Supplied records section start

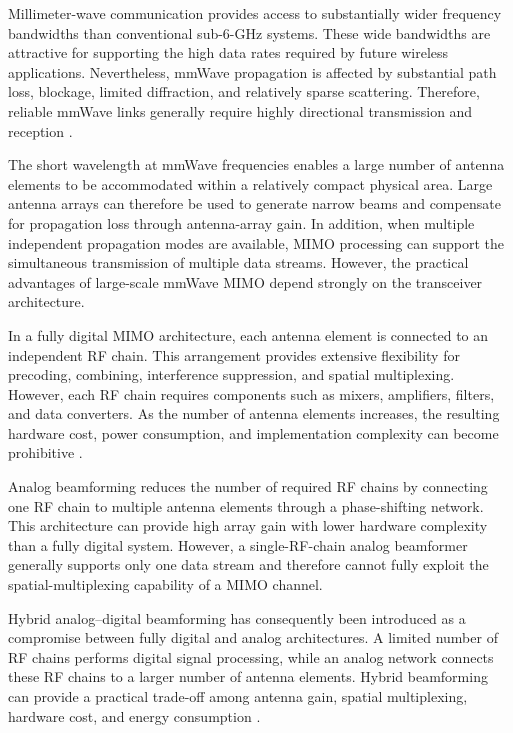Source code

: Millimeter-wave communication provides access to substantially wider
frequency bandwidths than conventional sub-6-GHz systems. These wide
bandwidths are attractive for supporting the high data rates required
by future wireless applications. Nevertheless, mmWave propagation is
affected by substantial path loss, blockage, limited diffraction, and
relatively sparse scattering. Therefore, reliable mmWave links
generally require highly directional transmission and reception
\cite{Guo2026,Payami2020}.

The short wavelength at mmWave frequencies enables a large number of
antenna elements to be accommodated within a relatively compact
physical area. Large antenna arrays can therefore be used to generate
narrow beams and compensate for propagation loss through antenna-array
gain. In addition, when multiple independent propagation modes are
available, MIMO processing can support the simultaneous transmission
of multiple data streams. However, the practical advantages of
large-scale mmWave MIMO depend strongly on the transceiver
architecture.

In a fully digital MIMO architecture, each antenna element is connected
to an independent RF chain. This arrangement provides extensive
flexibility for precoding, combining, interference suppression, and
spatial multiplexing. However, each RF chain requires components such
as mixers, amplifiers, filters, and data converters. As the number of
antenna elements increases, the resulting hardware cost, power
consumption, and implementation complexity can become prohibitive
\cite{Payami2020,Zeng2018}.

Analog beamforming reduces the number of required RF chains by
connecting one RF chain to multiple antenna elements through a
phase-shifting network. This architecture can provide high array gain
with lower hardware complexity than a fully digital system. However,
a single-RF-chain analog beamformer generally supports only one data
stream and therefore cannot fully exploit the spatial-multiplexing
capability of a MIMO channel.

Hybrid analog--digital beamforming has consequently been introduced as
a compromise between fully digital and analog architectures. A
limited number of RF chains performs digital signal processing, while
an analog network connects these RF chains to a larger number of
antenna elements. Hybrid beamforming can provide a practical trade-off
among antenna gain, spatial multiplexing, hardware cost, and energy
consumption \cite{Payami2020}.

Supplied records section end

To do
An exact copy of the data above is required, printed without its pictures.

Task response
Source code

: Millimeter-wave communication provides access to substantially wider
frequency bandwidths than conventional sub-6-GHz systems. These wide
bandwidths are attractive for supporting the high data rates required
by future wireless applications. Nevertheless, mmWave propagation is
affected by substantial path loss, blockage, limited diffraction, and
relatively sparse scattering. Therefore, reliable mmWave links
generally require highly directional transmission and reception
\cite{Guo2026,Payami2020}.

The short wavelength at mmWave frequencies enables a large number of
antenna elements to be accommodated within a relatively compact
physical area. Large antenna arrays can therefore be used to generate
narrow beams and compensate for propagation loss through antenna-array
gain. In addition, when multiple independent propagation modes are
available, MIMO processing can support the simultaneous transmission
of multiple data streams. However, the practical advantages of
large-scale mmWave MIMO depend strongly on the transceiver
architecture.

In a fully digital MIMO architecture, each antenna element is connected
to an independent RF chain. This arrangement provides extensive
flexibility for precoding, combining, interference suppression, and
spatial multiplexing. However, each RF chain requires components such
as mixers, amplifiers, filters, and data converters. As the number of
antenna elements increases, the resulting hardware cost, power
consumption, and implementation complexity can become prohibitive
\cite{Payami2020,Zeng2018}.

Analog beamforming reduces the number of required RF chains by
connecting one RF chain to multiple antenna elements through a
phase-shifting network. This architecture can provide high array gain
with lower hardware complexity than a fully digital system. However,
a single-RF-chain analog beamformer generally supports only one data
stream and therefore cannot fully exploit the spatial-multiplexing
capability of a MIMO channel.

Hybrid analog--digital beamforming has consequently been introduced as
a compromise between fully digital and analog architectures. A
limited number of RF chains performs digital signal processing, while
an analog network connects these RF chains to a larger number of
antenna elements. Hybrid beamforming can provide a practical trade-off
among antenna gain, spatial multiplexing, hardware cost, and energy
consumption \cite{Payami2020}.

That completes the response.